Line by line, set down the following material again exactly.

Segment Start: Input material

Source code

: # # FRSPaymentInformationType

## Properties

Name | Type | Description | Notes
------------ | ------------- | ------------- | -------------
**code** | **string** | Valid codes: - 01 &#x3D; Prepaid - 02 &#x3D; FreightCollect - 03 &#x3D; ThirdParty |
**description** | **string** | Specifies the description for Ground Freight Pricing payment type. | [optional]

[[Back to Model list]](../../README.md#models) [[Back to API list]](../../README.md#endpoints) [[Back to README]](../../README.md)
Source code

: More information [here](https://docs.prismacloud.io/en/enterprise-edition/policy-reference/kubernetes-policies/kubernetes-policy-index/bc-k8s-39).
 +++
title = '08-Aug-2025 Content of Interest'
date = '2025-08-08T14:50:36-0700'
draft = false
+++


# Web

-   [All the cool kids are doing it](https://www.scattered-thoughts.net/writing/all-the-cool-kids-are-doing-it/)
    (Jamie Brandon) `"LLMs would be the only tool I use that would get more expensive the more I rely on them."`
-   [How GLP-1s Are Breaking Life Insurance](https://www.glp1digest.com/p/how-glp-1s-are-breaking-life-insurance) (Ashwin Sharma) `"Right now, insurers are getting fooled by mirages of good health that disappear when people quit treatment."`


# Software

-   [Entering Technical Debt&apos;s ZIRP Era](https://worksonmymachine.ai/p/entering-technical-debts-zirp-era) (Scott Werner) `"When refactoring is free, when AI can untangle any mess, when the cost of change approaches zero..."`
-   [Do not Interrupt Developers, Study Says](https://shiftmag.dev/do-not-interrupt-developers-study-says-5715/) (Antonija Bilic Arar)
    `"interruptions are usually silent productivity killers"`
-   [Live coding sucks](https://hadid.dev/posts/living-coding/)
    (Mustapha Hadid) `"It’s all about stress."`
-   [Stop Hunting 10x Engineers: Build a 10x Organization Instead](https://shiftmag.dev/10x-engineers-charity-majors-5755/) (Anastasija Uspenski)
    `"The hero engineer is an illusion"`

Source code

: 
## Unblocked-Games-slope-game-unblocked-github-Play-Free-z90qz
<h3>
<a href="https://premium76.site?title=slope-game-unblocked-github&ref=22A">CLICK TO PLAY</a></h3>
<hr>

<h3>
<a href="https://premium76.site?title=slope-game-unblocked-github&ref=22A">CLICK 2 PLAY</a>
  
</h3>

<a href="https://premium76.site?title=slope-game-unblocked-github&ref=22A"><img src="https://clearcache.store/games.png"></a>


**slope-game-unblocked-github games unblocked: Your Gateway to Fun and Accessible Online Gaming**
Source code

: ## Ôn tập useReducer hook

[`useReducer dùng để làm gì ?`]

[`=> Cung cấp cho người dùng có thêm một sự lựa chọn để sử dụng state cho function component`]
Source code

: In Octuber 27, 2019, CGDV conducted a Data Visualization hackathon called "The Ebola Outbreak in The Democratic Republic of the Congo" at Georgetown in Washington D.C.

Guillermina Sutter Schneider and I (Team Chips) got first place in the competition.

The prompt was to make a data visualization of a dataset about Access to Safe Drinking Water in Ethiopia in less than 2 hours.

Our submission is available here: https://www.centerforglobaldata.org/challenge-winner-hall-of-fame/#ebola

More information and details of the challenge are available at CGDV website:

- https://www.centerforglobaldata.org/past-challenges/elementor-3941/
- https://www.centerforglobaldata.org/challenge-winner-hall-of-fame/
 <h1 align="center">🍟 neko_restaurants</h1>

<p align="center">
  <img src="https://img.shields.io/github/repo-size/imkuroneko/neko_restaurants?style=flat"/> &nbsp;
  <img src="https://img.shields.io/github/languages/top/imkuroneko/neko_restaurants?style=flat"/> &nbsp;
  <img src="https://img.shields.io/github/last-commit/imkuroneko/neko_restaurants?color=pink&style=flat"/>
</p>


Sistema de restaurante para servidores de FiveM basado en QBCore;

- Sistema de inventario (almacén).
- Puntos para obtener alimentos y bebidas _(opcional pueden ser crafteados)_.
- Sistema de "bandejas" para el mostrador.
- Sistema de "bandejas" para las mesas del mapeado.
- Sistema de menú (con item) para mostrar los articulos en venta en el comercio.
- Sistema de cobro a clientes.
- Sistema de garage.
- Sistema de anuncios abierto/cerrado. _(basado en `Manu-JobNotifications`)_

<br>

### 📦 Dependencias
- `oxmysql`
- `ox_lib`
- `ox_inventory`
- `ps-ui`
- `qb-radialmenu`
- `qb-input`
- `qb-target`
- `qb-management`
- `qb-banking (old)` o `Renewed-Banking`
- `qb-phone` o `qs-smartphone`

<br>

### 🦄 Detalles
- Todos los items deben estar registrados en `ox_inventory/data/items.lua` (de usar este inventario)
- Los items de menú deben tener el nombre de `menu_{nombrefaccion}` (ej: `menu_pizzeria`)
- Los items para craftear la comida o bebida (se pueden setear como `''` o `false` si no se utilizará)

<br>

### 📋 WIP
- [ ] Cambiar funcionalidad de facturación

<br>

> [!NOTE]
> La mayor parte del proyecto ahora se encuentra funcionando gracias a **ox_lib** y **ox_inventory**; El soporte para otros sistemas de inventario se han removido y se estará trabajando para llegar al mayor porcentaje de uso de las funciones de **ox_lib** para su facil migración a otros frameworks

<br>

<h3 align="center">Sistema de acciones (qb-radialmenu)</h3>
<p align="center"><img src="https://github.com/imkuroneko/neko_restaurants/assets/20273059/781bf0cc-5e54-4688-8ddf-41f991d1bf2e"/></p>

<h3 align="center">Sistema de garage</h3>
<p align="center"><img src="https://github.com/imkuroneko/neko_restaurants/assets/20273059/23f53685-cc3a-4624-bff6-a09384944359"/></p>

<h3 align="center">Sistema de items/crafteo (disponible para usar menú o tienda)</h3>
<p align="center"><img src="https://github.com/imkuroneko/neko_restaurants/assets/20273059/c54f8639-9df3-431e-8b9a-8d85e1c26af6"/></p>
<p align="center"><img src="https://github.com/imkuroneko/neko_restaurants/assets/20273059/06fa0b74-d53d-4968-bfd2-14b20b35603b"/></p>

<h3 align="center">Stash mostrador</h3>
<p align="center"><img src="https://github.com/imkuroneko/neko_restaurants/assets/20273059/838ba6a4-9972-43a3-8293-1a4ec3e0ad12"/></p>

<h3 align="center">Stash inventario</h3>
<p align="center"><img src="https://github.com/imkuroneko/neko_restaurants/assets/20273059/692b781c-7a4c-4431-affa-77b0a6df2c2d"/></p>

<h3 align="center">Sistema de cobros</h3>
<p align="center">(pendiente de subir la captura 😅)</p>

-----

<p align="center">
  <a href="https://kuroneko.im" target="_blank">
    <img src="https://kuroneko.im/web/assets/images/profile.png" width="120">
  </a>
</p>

Segment End: Input material

* Expected answer
Source code

: # # FRSPaymentInformationType

## Properties

Name | Type | Description | Notes
------------ | ------------- | ------------- | -------------
**code** | **string** | Valid codes: - 01 &#x3D; Prepaid - 02 &#x3D; FreightCollect - 03 &#x3D; ThirdParty |
**description** | **string** | Specifies the description for Ground Freight Pricing payment type. | [optional]

[[Back to Model list]](../../README.md#models) [[Back to API list]](../../README.md#endpoints) [[Back to README]](../../README.md)
Source code

: More information [here](https://docs.prismacloud.io/en/enterprise-edition/policy-reference/kubernetes-policies/kubernetes-policy-index/bc-k8s-39).
 +++
title = '08-Aug-2025 Content of Interest'
date = '2025-08-08T14:50:36-0700'
draft = false
+++


# Web

-   [All the cool kids are doing it](https://www.scattered-thoughts.net/writing/all-the-cool-kids-are-doing-it/)
    (Jamie Brandon) `"LLMs would be the only tool I use that would get more expensive the more I rely on them."`
-   [How GLP-1s Are Breaking Life Insurance](https://www.glp1digest.com/p/how-glp-1s-are-breaking-life-insurance) (Ashwin Sharma) `"Right now, insurers are getting fooled by mirages of good health that disappear when people quit treatment."`


# Software

-   [Entering Technical Debt&apos;s ZIRP Era](https://worksonmymachine.ai/p/entering-technical-debts-zirp-era) (Scott Werner) `"When refactoring is free, when AI can untangle any mess, when the cost of change approaches zero..."`
-   [Do not Interrupt Developers, Study Says](https://shiftmag.dev/do-not-interrupt-developers-study-says-5715/) (Antonija Bilic Arar)
    `"interruptions are usually silent productivity killers"`
-   [Live coding sucks](https://hadid.dev/posts/living-coding/)
    (Mustapha Hadid) `"It’s all about stress."`
-   [Stop Hunting 10x Engineers: Build a 10x Organization Instead](https://shiftmag.dev/10x-engineers-charity-majors-5755/) (Anastasija Uspenski)
    `"The hero engineer is an illusion"`

Source code

: 
## Unblocked-Games-slope-game-unblocked-github-Play-Free-z90qz
<h3>
<a href="https://premium76.site?title=slope-game-unblocked-github&ref=22A">CLICK TO PLAY</a></h3>
<hr>

<h3>
<a href="https://premium76.site?title=slope-game-unblocked-github&ref=22A">CLICK 2 PLAY</a>
  
</h3>

<a href="https://premium76.site?title=slope-game-unblocked-github&ref=22A"><img src="https://clearcache.store/games.png"></a>


**slope-game-unblocked-github games unblocked: Your Gateway to Fun and Accessible Online Gaming**
Source code

: ## Ôn tập useReducer hook

[`useReducer dùng để làm gì ?`]

[`=> Cung cấp cho người dùng có thêm một sự lựa chọn để sử dụng state cho function component`]
Source code

: In Octuber 27, 2019, CGDV conducted a Data Visualization hackathon called "The Ebola Outbreak in The Democratic Republic of the Congo" at Georgetown in Washington D.C.

Guillermina Sutter Schneider and I (Team Chips) got first place in the competition.

The prompt was to make a data visualization of a dataset about Access to Safe Drinking Water in Ethiopia in less than 2 hours.

Our submission is available here: https://www.centerforglobaldata.org/challenge-winner-hall-of-fame/#ebola

More information and details of the challenge are available at CGDV website:

- https://www.centerforglobaldata.org/past-challenges/elementor-3941/
- https://www.centerforglobaldata.org/challenge-winner-hall-of-fame/
 <h1 align="center">🍟 neko_restaurants</h1>

<p align="center">
  <img src="https://img.shields.io/github/repo-size/imkuroneko/neko_restaurants?style=flat"/> &nbsp;
  <img src="https://img.shields.io/github/languages/top/imkuroneko/neko_restaurants?style=flat"/> &nbsp;
  <img src="https://img.shields.io/github/last-commit/imkuroneko/neko_restaurants?color=pink&style=flat"/>
</p>


Sistema de restaurante para servidores de FiveM basado en QBCore;

- Sistema de inventario (almacén).
- Puntos para obtener alimentos y bebidas _(opcional pueden ser crafteados)_.
- Sistema de "bandejas" para el mostrador.
- Sistema de "bandejas" para las mesas del mapeado.
- Sistema de menú (con item) para mostrar los articulos en venta en el comercio.
- Sistema de cobro a clientes.
- Sistema de garage.
- Sistema de anuncios abierto/cerrado. _(basado en `Manu-JobNotifications`)_

<br>

### 📦 Dependencias
- `oxmysql`
- `ox_lib`
- `ox_inventory`
- `ps-ui`
- `qb-radialmenu`
- `qb-input`
- `qb-target`
- `qb-management`
- `qb-banking (old)` o `Renewed-Banking`
- `qb-phone` o `qs-smartphone`

<br>

### 🦄 Detalles
- Todos los items deben estar registrados en `ox_inventory/data/items.lua` (de usar este inventario)
- Los items de menú deben tener el nombre de `menu_{nombrefaccion}` (ej: `menu_pizzeria`)
- Los items para craftear la comida o bebida (se pueden setear como `''` o `false` si no se utilizará)

<br>

### 📋 WIP
- [ ] Cambiar funcionalidad de facturación

<br>

> [!NOTE]
> La mayor parte del proyecto ahora se encuentra funcionando gracias a **ox_lib** y **ox_inventory**; El soporte para otros sistemas de inventario se han removido y se estará trabajando para llegar al mayor porcentaje de uso de las funciones de **ox_lib** para su facil migración a otros frameworks

<br>

<h3 align="center">Sistema de acciones (qb-radialmenu)</h3>
<p align="center"><img src="https://github.com/imkuroneko/neko_restaurants/assets/20273059/781bf0cc-5e54-4688-8ddf-41f991d1bf2e"/></p>

<h3 align="center">Sistema de garage</h3>
<p align="center"><img src="https://github.com/imkuroneko/neko_restaurants/assets/20273059/23f53685-cc3a-4624-bff6-a09384944359"/></p>

<h3 align="center">Sistema de items/crafteo (disponible para usar menú o tienda)</h3>
<p align="center"><img src="https://github.com/imkuroneko/neko_restaurants/assets/20273059/c54f8639-9df3-431e-8b9a-8d85e1c26af6"/></p>
<p align="center"><img src="https://github.com/imkuroneko/neko_restaurants/assets/20273059/06fa0b74-d53d-4968-bfd2-14b20b35603b"/></p>

<h3 align="center">Stash mostrador</h3>
<p align="center"><img src="https://github.com/imkuroneko/neko_restaurants/assets/20273059/838ba6a4-9972-43a3-8293-1a4ec3e0ad12"/></p>

<h3 align="center">Stash inventario</h3>
<p align="center"><img src="https://github.com/imkuroneko/neko_restaurants/assets/20273059/692b781c-7a4c-4431-affa-77b0a6df2c2d"/></p>

<h3 align="center">Sistema de cobros</h3>
<p align="center">(pendiente de subir la captura 😅)</p>

-----

<p align="center">
  <a href="https://kuroneko.im" target="_blank">
    <img src="https://kuroneko.im/web/assets/images/profile.png" width="120">
  </a>
</p>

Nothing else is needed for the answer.